> **AIM OF THE TASK**: Find every line in the records below that contains the word "functions", and copy each such line.

----- DATA RECORDS -----

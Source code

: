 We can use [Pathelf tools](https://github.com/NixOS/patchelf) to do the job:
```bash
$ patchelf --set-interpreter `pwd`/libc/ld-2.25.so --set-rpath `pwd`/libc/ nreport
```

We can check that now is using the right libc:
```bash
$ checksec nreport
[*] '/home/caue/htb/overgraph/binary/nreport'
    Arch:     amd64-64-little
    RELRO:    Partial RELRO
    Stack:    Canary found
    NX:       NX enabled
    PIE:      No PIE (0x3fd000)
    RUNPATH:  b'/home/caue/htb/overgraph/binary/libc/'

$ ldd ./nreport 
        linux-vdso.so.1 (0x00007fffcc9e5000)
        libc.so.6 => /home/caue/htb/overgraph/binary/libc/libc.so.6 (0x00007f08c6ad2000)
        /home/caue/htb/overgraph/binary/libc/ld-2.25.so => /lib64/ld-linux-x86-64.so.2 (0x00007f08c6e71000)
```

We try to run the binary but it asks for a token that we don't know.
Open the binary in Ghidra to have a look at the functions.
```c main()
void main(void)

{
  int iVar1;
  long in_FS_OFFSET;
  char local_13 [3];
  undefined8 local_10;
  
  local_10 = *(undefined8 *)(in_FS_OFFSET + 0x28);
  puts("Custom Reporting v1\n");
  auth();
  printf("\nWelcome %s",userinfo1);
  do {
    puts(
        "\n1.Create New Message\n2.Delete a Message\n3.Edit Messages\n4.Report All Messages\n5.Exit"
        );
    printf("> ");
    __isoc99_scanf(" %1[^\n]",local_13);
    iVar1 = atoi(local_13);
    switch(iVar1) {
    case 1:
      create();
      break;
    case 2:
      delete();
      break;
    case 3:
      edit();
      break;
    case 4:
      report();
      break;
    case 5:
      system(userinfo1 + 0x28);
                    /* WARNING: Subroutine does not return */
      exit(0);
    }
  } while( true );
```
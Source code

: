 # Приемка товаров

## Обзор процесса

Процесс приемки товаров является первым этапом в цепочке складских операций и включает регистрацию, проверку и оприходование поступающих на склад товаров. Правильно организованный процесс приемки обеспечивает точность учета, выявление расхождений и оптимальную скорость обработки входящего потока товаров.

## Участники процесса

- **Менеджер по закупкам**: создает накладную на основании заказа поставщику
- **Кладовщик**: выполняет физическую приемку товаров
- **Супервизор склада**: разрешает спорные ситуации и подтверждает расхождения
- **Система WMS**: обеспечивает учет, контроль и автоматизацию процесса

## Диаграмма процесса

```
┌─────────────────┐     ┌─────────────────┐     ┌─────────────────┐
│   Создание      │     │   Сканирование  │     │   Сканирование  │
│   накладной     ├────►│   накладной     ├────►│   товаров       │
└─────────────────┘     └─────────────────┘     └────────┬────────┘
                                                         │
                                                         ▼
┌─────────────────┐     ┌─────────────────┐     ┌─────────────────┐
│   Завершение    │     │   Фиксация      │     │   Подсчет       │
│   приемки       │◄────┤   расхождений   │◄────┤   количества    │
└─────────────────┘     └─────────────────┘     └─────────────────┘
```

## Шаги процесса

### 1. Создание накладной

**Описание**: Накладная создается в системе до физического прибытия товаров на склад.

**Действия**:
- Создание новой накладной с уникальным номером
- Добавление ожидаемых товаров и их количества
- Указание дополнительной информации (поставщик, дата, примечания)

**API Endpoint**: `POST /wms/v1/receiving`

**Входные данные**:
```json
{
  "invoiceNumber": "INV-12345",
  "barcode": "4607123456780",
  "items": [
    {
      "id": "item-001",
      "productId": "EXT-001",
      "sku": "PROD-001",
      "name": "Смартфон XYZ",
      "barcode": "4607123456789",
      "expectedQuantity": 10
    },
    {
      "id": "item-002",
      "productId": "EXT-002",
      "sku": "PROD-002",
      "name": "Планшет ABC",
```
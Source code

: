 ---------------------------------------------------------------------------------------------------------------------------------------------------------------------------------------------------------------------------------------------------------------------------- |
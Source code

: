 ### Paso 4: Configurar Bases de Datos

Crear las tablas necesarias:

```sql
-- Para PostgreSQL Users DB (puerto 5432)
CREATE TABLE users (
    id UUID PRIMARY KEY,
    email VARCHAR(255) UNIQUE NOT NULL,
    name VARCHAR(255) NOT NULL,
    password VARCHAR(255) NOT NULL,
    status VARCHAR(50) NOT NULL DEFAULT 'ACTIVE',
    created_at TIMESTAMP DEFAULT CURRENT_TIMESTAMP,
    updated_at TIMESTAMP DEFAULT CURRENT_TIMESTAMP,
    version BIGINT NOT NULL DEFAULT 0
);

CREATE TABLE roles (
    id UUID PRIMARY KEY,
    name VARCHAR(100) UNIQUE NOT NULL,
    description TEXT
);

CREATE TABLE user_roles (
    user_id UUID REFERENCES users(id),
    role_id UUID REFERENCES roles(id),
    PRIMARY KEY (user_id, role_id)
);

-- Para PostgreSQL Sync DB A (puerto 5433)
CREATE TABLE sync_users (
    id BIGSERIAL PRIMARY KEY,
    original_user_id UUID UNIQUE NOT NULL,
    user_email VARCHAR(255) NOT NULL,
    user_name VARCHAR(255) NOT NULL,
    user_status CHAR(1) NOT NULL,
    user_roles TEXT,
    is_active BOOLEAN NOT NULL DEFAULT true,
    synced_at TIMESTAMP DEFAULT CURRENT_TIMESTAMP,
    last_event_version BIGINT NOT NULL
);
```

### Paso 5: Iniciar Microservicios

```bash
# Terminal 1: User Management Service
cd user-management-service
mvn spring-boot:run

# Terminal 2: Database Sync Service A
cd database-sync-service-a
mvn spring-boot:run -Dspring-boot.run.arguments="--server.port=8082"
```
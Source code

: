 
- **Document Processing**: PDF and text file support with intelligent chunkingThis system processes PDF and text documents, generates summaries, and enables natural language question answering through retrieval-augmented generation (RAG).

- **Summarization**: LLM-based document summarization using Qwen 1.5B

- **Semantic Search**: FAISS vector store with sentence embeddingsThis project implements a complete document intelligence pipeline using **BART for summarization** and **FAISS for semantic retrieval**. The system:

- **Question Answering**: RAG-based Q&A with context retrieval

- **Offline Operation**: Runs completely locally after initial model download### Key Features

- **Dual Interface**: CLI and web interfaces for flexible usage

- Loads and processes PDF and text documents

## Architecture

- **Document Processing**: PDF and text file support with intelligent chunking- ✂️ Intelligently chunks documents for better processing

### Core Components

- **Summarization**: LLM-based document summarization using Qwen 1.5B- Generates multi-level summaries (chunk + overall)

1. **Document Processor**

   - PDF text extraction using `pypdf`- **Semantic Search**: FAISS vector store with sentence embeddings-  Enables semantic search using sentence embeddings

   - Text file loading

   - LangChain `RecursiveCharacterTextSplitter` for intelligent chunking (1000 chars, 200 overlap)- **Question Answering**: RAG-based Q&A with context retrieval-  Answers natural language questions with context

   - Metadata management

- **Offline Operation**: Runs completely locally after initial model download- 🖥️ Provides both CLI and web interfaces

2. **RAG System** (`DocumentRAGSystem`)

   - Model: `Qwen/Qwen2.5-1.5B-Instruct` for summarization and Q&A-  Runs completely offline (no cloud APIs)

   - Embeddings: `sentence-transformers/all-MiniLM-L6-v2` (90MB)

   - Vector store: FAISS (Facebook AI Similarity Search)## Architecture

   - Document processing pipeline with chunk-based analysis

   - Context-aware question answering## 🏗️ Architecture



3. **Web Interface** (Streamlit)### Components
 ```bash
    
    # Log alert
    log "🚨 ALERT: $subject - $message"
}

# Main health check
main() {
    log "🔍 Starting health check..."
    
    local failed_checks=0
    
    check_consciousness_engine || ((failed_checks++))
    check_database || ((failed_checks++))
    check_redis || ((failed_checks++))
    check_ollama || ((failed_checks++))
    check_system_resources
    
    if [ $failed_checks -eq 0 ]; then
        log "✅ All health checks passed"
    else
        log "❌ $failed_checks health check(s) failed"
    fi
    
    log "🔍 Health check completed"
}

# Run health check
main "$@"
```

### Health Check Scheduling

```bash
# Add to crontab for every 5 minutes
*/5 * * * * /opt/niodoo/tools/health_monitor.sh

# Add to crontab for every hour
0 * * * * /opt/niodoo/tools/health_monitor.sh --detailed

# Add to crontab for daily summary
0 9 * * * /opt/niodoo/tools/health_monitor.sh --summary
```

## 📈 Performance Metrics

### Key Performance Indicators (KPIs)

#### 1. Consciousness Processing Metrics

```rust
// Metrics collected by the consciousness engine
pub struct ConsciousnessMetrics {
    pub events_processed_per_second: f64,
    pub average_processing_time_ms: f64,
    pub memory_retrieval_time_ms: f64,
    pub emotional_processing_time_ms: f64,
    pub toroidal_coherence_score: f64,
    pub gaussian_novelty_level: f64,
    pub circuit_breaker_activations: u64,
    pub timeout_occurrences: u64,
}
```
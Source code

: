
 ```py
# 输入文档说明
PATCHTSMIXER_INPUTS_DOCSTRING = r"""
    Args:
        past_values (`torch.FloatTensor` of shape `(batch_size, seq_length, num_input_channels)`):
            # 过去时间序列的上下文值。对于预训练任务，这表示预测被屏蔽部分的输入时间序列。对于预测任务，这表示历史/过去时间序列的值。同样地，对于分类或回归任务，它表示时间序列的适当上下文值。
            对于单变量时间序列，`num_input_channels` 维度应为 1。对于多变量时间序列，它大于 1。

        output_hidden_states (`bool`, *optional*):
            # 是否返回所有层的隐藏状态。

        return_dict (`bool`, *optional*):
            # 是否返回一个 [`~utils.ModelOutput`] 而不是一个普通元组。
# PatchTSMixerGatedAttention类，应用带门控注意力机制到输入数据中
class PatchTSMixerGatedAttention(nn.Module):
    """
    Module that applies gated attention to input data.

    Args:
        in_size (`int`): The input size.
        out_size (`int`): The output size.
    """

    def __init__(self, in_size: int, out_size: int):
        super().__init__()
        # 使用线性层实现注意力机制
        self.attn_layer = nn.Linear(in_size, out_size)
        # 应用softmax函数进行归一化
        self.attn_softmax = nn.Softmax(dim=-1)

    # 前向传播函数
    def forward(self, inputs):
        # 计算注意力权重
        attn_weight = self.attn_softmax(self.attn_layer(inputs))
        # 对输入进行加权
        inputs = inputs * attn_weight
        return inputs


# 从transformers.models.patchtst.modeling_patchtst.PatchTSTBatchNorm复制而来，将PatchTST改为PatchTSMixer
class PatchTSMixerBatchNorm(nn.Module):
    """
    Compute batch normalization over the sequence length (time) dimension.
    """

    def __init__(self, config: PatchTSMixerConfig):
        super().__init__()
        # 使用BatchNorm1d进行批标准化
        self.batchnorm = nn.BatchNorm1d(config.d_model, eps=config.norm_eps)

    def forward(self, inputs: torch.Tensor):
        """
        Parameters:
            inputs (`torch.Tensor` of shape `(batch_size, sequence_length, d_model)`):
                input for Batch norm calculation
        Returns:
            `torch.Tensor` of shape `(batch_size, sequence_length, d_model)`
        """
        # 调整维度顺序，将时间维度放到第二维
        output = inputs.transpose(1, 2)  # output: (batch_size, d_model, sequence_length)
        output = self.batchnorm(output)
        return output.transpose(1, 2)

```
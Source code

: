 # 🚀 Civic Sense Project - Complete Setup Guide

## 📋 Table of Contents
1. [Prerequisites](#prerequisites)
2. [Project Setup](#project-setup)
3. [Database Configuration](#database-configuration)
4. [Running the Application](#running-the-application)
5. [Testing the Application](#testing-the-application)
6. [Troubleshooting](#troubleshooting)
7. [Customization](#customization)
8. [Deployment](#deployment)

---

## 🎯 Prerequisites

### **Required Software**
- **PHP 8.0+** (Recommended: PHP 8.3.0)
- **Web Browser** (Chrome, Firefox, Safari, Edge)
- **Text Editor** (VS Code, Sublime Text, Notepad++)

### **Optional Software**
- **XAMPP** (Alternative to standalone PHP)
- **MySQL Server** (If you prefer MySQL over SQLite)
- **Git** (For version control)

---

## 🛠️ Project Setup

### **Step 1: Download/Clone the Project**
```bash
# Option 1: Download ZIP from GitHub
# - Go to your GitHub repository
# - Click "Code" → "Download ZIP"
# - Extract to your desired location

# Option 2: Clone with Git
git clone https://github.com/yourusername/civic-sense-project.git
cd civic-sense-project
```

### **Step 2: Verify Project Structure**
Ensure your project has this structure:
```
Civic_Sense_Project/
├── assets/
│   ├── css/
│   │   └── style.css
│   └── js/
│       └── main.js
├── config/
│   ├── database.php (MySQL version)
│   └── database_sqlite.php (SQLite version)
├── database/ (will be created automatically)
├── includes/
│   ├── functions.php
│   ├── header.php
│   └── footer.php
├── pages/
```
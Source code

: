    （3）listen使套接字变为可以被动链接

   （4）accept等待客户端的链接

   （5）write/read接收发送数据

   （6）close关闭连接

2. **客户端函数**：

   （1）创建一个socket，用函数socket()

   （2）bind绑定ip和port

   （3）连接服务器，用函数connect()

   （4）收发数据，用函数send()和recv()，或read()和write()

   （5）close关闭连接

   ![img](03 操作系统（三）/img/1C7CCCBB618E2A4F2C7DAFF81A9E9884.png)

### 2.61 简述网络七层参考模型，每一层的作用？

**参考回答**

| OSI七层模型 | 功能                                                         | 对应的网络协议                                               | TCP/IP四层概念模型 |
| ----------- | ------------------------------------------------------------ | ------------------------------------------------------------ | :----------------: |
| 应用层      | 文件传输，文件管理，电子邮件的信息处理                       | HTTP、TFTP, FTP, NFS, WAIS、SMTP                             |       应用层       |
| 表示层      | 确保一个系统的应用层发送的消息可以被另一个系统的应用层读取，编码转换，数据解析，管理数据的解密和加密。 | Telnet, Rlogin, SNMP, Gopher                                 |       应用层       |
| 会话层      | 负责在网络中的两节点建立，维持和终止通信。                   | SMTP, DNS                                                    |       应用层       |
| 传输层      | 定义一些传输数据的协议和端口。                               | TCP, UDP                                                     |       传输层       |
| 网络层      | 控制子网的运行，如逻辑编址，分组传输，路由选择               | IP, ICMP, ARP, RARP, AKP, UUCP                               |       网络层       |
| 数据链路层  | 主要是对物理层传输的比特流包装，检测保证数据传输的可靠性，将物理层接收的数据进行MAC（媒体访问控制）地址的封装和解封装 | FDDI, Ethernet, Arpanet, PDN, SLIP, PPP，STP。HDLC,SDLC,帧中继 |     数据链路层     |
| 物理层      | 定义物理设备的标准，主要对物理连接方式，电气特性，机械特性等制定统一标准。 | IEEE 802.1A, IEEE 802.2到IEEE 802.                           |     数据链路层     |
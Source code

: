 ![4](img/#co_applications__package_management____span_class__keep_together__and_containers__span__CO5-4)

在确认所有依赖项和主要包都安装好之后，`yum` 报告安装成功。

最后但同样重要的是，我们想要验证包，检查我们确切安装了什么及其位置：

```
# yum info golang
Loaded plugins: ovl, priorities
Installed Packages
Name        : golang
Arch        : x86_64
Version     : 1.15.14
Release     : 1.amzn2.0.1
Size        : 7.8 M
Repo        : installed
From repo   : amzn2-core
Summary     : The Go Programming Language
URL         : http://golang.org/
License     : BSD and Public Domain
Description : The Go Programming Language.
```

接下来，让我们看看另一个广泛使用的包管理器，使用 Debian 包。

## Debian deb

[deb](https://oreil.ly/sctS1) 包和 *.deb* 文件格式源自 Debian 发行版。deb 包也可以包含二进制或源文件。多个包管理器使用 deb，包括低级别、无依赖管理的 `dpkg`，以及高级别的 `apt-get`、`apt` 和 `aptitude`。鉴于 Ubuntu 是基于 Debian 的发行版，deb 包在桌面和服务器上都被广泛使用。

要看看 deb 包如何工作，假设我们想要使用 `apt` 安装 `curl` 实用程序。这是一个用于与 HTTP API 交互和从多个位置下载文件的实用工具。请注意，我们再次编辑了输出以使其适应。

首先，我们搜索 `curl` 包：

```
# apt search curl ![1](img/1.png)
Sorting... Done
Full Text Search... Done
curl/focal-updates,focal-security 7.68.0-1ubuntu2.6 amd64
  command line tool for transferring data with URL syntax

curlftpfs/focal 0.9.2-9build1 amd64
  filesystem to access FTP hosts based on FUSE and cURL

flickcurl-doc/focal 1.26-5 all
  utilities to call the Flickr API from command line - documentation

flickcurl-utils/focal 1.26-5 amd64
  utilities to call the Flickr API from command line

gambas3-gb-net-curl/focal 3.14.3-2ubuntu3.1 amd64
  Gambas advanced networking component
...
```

-----

> **EXERCISE RESULT**:
Open the binary in Ghidra to have a look at the functions.
│   ├── functions.php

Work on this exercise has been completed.